Konutların ekonomik olarak erişilebilir olması için kira kontrolleri, konut sübvansiyonları ve düşük faizli konut kredileri gibi önlemler alınmalıdır. Bu tür ekonomik araçlar, konut piyasasındaki dengesizlikleri gidermeye yardımcı olabilir ve düşük gelirli ailelerin konut sahibi olmasını kolaylaştırabilir. Konut krizi sadece ekonomik bir sorun değil, aynı zamanda sosyal bir sorundur. Sosyal konut politikalarının güçlendirilmesi, özellikle dezavantajlı gruplar için konut güvencesini artırabilir.
Özetle barınma sorunu her yerde var, küresel bir problem ve herkes farklı alternatifler deniyor. Ama diğer ülkelerle farkımız tam da bu noktada. Biz bildiğimizi/alışık olduğumuzu yapmaya devam etmek istediğimiz için sorunlara gerçekçi çözüm üretemiyoruz.

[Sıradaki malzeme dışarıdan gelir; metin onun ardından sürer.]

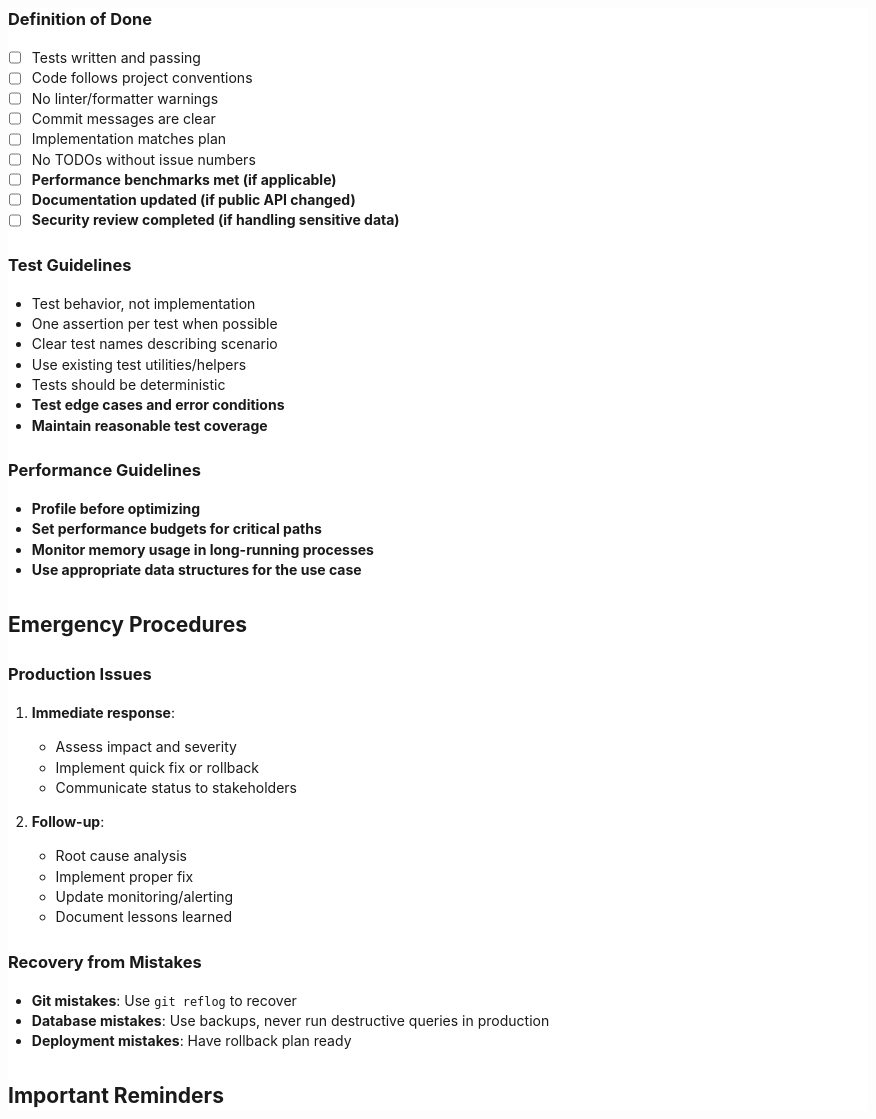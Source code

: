 ### Definition of Done

- [ ] Tests written and passing
- [ ] Code follows project conventions
- [ ] No linter/formatter warnings
- [ ] Commit messages are clear
- [ ] Implementation matches plan
- [ ] No TODOs without issue numbers
- [ ] **Performance benchmarks met (if applicable)**
- [ ] **Documentation updated (if public API changed)**
- [ ] **Security review completed (if handling sensitive data)**

### Test Guidelines

- Test behavior, not implementation
- One assertion per test when possible
- Clear test names describing scenario
- Use existing test utilities/helpers
- Tests should be deterministic
- **Test edge cases and error conditions**
- **Maintain reasonable test coverage**

### Performance Guidelines

- **Profile before optimizing**
- **Set performance budgets for critical paths**
- **Monitor memory usage in long-running processes**
- **Use appropriate data structures for the use case**

## Emergency Procedures

### Production Issues

1. **Immediate response**:
   - Assess impact and severity
   - Implement quick fix or rollback
   - Communicate status to stakeholders

2. **Follow-up**:
   - Root cause analysis
   - Implement proper fix
   - Update monitoring/alerting
   - Document lessons learned

### Recovery from Mistakes

- **Git mistakes**: Use `git reflog` to recover
- **Database mistakes**: Use backups, never run destructive queries in production
- **Deployment mistakes**: Have rollback plan ready

## Important Reminders
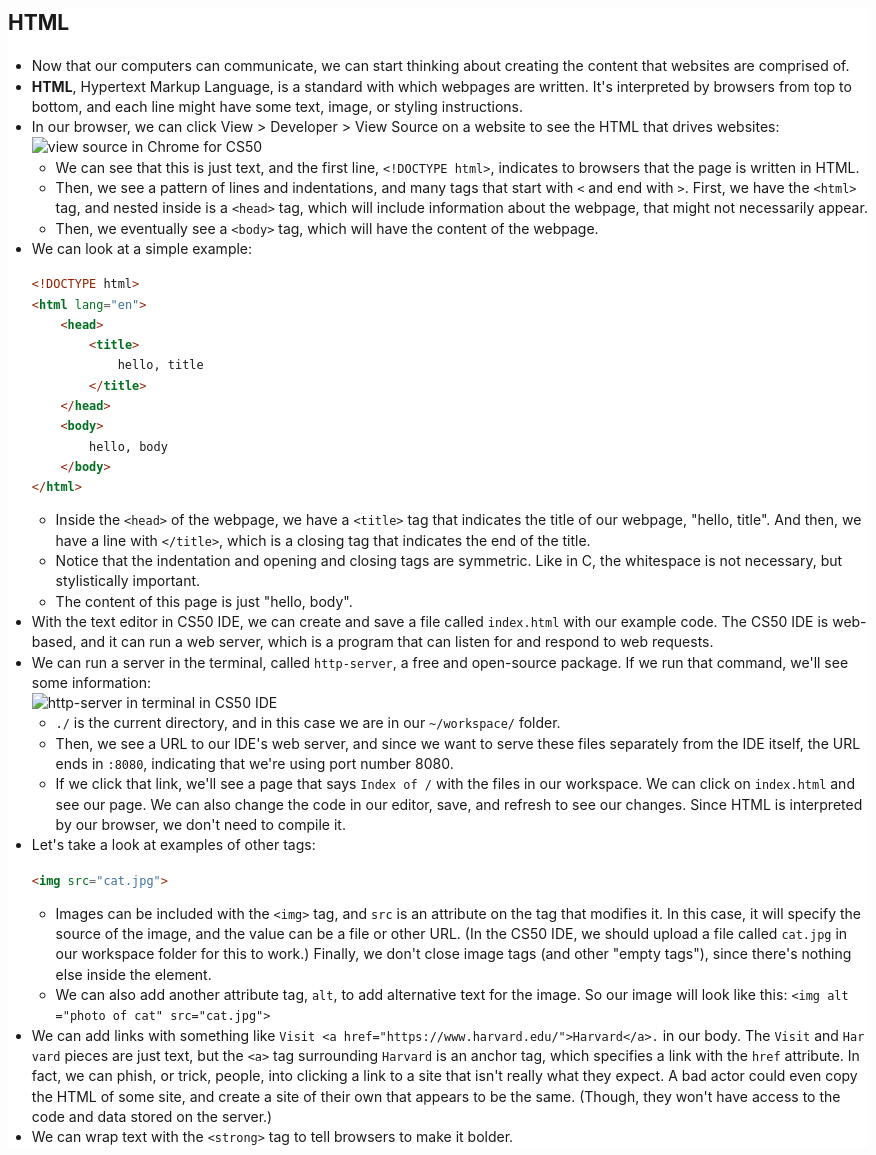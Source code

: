 ## HTML

* Now that our computers can communicate, we can start thinking about creating the content that websites are comprised of.
* **HTML**, Hypertext Markup Language, is a standard with which webpages are written. It's interpreted by browsers from top to bottom, and each line might have some text, image, or styling instructions.
* In our browser, we can click View > Developer > View Source on a website to see the HTML that drives websites:<br>
  ![view source in Chrome for CS50](/view_source.png)
  * We can see that this is just text, and the first line, `<!DOCTYPE html>`, indicates to browsers that the page is written in HTML.
  * Then, we see a pattern of lines and indentations, and many tags that start with `<` and end with `>`. First, we have the `<html>` tag, and nested inside is a `<head>` tag, which will include information about the webpage, that might not necessarily appear.
  * Then, we eventually see a `<body>` tag, which will have the content of the webpage.
* We can look at a simple example:
  ```html
  <!DOCTYPE html>
  <html lang="en">
      <head>
          <title>
              hello, title
          </title>
      </head>
      <body>
          hello, body
      </body>
  </html>
  ```
  * Inside the `<head>` of the webpage, we have a `<title>` tag that indicates the title of our webpage, "hello, title". And then, we have a line with `</title>`, which is a closing tag that indicates the end of the title.
  * Notice that the indentation and opening and closing tags are symmetric. Like in C, the whitespace is not necessary, but stylistically important.
  * The content of this page is just "hello, body".
* With the text editor in CS50 IDE, we can create and save a file called `index.html` with our example code. The CS50 IDE is web-based, and it can run a web server, which is a program that can listen for and respond to web requests.
* We can run a server in the terminal, called `http-server`, a free and open-source package. If we run that command, we'll see some information:<br>
  ![http-server in terminal in CS50 IDE](/http_server.png)
  * `./` is the current directory, and in this case we are in our `~/workspace/` folder.
  * Then, we see a URL to our IDE's web server, and since we want to serve these files separately from the IDE itself, the URL ends in `:8080`, indicating that we're using port number 8080.
  * If we click that link, we'll see a page that says `Index of /` with the files in our workspace. We can click on `index.html` and see our page. We can also change the code in our editor, save, and refresh to see our changes. Since HTML is interpreted by our browser, we don't need to compile it.
* Let's take a look at examples of other tags:
  ```html
  <img src="cat.jpg">
  ```
  * Images can be included with the `<img>` tag, and `src` is an attribute on the tag that modifies it. In this case, it will specify the source of the image, and the value can be a file or other URL. (In the CS50 IDE, we should upload a file called `cat.jpg` in our workspace folder for this to work.) Finally, we don't close image tags (and other "empty tags"), since there's nothing else inside the element.
  * We can also add another attribute tag, `alt`, to add alternative text for the image. So our image will look like this: `<img alt="photo of cat" src="cat.jpg">`
* We can add links with something like `Visit <a href="https://www.harvard.edu/">Harvard</a>.` in our body. The `Visit` and `Harvard` pieces are just text, but the `<a>` tag surrounding `Harvard` is an anchor tag, which specifies a link with the `href` attribute. In fact, we can phish, or trick, people, into clicking a link to a site that isn't really what they expect. A bad actor could even copy the HTML of some site, and create a site of their own that appears to be the same. (Though, they won't have access to the code and data stored on the server.)
* We can wrap text with the `<strong>` tag to tell browsers to make it bolder.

Bunun en güzel örneği yine geçen hafta bir söylenti olarak karşımıza çıkan “kamu bankalarının hiç ev sahibi olmamış yeni çiftlere ve daha önce evi olan ancak 6 ay önce evini satmış olanlara aylık yüzde 1,49 faizli olası konut kredi kampanyası”. Bu tür olası kampanyalarda hedef kitle çok dar olmakla birlikte, tüm konut fiyatları üzerinde yarattığı spekülatif etki çok fazla olur… Konu hakkında tam 1 yıl önce “Umarım Konuta Erişilebilirlik İçin Sadece Kredi Mekanizması İşletilmez” başlıklı bir yazı yazmıştım. Aynı şey yine konuşuluyor, şaka gibi… Erişilebilirliğe çözüm bu şu şekilde olmaz, olmamalı…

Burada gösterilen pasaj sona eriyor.